1970年に発売された曲のカバー

オリジナルについて

Mr. Big【Wild World】歌詞の意味を考察!本当に望むこととは?女性を案じる優しさに迫るの画像

【Wild World】は、1993年に発売されたMr.BigのサードアルバムBump Aheadからのシングルカットです。

実はカバー曲で、オリジナルは遡ること約20年前の1970年に、英国のシンガーソングライターCat Stevensによりリリースされていました。

カバー曲でありながら、古さを全く感じさせない旋律と歌詞

因みにオリジナルはStevensのアルバムTea for the Tillermanで初めて発表されました。

何ともホッコリする絵柄のアルバムジャケットは、童謡ソング集?と勘違いしそうです。

ハードロックバンドのMr.Bigが、カバー曲として選んだ曲が収録されているなんて想像できませんね。

歌と作者の背景

本曲はStevensの恋人であった女優との別れを題材にしています。

彼の実体験に基づいた歌だったのですね。

また彼は音楽家でありながら教育家、慈善活動家など色んな顔を持つシンガーです。

そのため歌詞内容も彼女へのラブソングでありながら、どこか父性を感じさせる道徳的な印象も受けます

そんな作者のバックグラウンドを頭の隅に置きながら、本曲を聴いてみるのもおもしろいですよ。

Mr.Bigはなぜこの曲をカバーすることになったのか

ハードロックバンドのはずなのに...

Mr.

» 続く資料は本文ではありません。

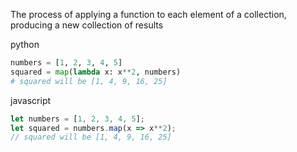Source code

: The process of applying a function to each element of a collection, producing a new collection of results

python
```python
numbers = [1, 2, 3, 4, 5]
squared = map(lambda x: x**2, numbers)
# squared will be [1, 4, 9, 16, 25]
```

javascript
```javascript
let numbers = [1, 2, 3, 4, 5];
let squared = numbers.map(x => x**2);
// squared will be [1, 4, 9, 16, 25]
```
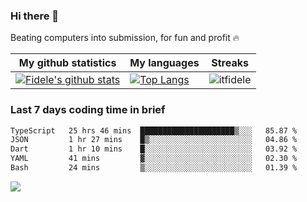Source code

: ### Hi there 👋
<p>Beating computers into submission, for fun and profit 🔥</p>

|My github statistics|My languages|Streaks|
|-|-|-|
|[![Fidele's github stats](https://github-readme-stats.vercel.app/api?username=itfidele&count_private=true&show_icons=true&theme=dark&hide_title=true)](https://github.com/itfidele)|[![Top Langs](https://github-readme-stats.vercel.app/api/top-langs/?username=itfidele&show_icons=true&langs_count=8&theme=dark&layout=compact&hide_title=true)](https://github.com/itfidele)|![itfidele](https://github-readme-streak-stats.herokuapp.com/?user=itfidele&theme=dark)

### Last 7 days coding time in brief
<!--START_SECTION:waka-->

```txt
TypeScript   25 hrs 46 mins  █████████████████████▒░░░   85.87 %
JSON         1 hr 27 mins    █▒░░░░░░░░░░░░░░░░░░░░░░░   04.86 %
Dart         1 hr 10 mins    █░░░░░░░░░░░░░░░░░░░░░░░░   03.92 %
YAML         41 mins         ▓░░░░░░░░░░░░░░░░░░░░░░░░   02.30 %
Bash         24 mins         ▒░░░░░░░░░░░░░░░░░░░░░░░░   01.39 %
```

<!--END_SECTION:waka-->

![](https://komarev.com/ghpvc/?username=itfidele)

Big【Wild World】歌詞の意味を考察!本当に望むこととは?女性を案じる優しさに迫るの画像

どちらかというとハードロックバンドといったイメージが強いMr.Big。

ではなぜ彼らがフォークロックの色調が強いこの曲をカバー曲として選んだのでしょうか。

実は本曲をリリースする2年前の1991年に、全米でNo.1を獲得した【To be with you】をリリースしました。

ハードロックバンドが歌うソフトロックの大ヒットに味をしめたレコード会社は、再度バラード曲でのヒットを目論見ます。

その要求に応じる形で【Wild World】が選曲され、リリースすることになったというわけです。

日本での売り上げは良かったが

日本ではオリコン洋楽シングルチャートで1位を獲得しています。

しかし残念ながら全米英では【To be with you】ほどのヒットとはなりませんでした。

もしかしたら歌詞内容が要因のひとつだったのかもしれません。

というのが、女性蔑視を感じさせる歌詞であると批評する人たちがいるからです。

そんな社会問題的視点を意識しながら、歌詞の考察をスタートさせましょう。

歌詞の意味を考察

悲しい幕開け

Now that I've lost everything to you
You say you wanna start something new
And it's breaking my heart you're leaving
Baby I'm grieving

出典: Wild World/作詞:Cat Stevens 作曲:Cat Stevens

どうやら彼女が彼のもとを去ってしまったようです。

どういう状況か、和訳してみましょう。

君のために僕は今すべてを失ったさ
新しい何かをスタートさせたいと君は言うんだね
そして君は去ってしまうなんて、僕の心はもうズタズタだ
愛しい君、僕は途方もなく悲しみに暮れているんだよ

出典: Wild World/作詞:Cat Stevens 作曲:Cat Stevens

残念ですが、彼女の心はすっかり彼から離れてしまっているようです。

新しい何かをスタートしたい。

別れをきり出すときの常套句です。

彼との生活にもう飽き飽きしてしまったのでしょう。

そして2人の未来に夢も希望も描くことができない状況なのかもしれません。

嫌いになったわけではないけれど、この人とこのまま一緒にいても仕方無い、そう思わせてしまった彼が多分悪いのでしょう。

気が付くのが遅かった、そのひと言に尽きます。

今頃、心はズタズタだし悲しみに暮れているんだよ、と伝えたところで、もうどうにもなりません。